Task
Where does the string "includes" occur in the records? Copy each line that holds it.

Exercise data

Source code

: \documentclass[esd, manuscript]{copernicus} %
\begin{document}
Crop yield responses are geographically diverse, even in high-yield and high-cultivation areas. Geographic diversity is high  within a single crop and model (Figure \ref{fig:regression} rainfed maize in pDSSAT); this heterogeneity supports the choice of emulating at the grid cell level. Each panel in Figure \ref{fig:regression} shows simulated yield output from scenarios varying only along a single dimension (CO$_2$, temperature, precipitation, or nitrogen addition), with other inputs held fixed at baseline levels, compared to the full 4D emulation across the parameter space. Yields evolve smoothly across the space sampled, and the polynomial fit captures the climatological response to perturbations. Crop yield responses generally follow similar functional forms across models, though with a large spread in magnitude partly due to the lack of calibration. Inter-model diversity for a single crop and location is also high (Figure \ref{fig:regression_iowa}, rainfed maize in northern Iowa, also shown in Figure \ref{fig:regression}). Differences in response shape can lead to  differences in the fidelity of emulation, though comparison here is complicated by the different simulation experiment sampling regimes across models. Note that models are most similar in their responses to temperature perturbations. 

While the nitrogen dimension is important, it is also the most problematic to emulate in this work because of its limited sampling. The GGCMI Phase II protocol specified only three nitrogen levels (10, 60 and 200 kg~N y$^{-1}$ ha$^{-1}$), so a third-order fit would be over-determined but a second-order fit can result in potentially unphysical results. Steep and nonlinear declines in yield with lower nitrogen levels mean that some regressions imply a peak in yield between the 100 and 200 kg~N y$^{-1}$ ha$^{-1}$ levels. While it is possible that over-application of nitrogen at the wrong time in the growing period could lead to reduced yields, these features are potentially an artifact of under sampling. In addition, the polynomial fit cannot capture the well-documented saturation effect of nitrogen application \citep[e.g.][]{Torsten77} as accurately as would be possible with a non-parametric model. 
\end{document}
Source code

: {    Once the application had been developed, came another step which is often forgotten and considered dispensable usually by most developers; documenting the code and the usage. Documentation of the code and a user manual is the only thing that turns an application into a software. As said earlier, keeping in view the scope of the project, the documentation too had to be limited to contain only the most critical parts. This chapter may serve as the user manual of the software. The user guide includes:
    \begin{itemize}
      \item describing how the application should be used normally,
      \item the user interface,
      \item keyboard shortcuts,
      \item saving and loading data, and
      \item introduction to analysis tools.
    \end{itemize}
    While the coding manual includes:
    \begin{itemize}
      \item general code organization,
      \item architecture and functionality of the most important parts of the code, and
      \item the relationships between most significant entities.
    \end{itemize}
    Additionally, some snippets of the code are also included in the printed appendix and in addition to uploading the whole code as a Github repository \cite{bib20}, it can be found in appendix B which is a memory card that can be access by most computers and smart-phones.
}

Solved problem
: {    Once the application had been developed, came another step which is often forgotten and considered dispensable usually by most developers; documenting the code and the usage. Documentation of the code and a user manual is the only thing that turns an application into a software. As said earlier, keeping in view the scope of the project, the documentation too had to be limited to contain only the most critical parts. This chapter may serve as the user manual of the software. The user guide includes:
    While the coding manual includes:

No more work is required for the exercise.